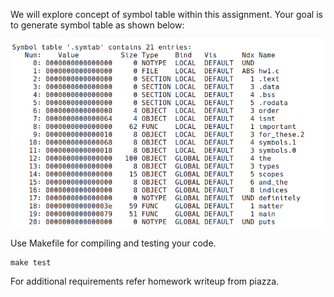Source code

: 

We will explore concept of symbol table within this assignment.
Your goal is to generate symbol table as shown below:

![Target Output](Output.png)

Use Makefile for compiling and testing your code.

```
make test
```

For additional requirements refer homework writeup from piazza.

- - - - - - -

■ **Task goal**:
Transcribe every record above exactly as written, leaving out any pictures.

■ **Answer to this task**:
Source code

: 

We will explore concept of symbol table within this assignment.
Your goal is to generate symbol table as shown below:

![Target Output](Output.png)

Use Makefile for compiling and testing your code.

```
make test
```

For additional requirements refer homework writeup from piazza.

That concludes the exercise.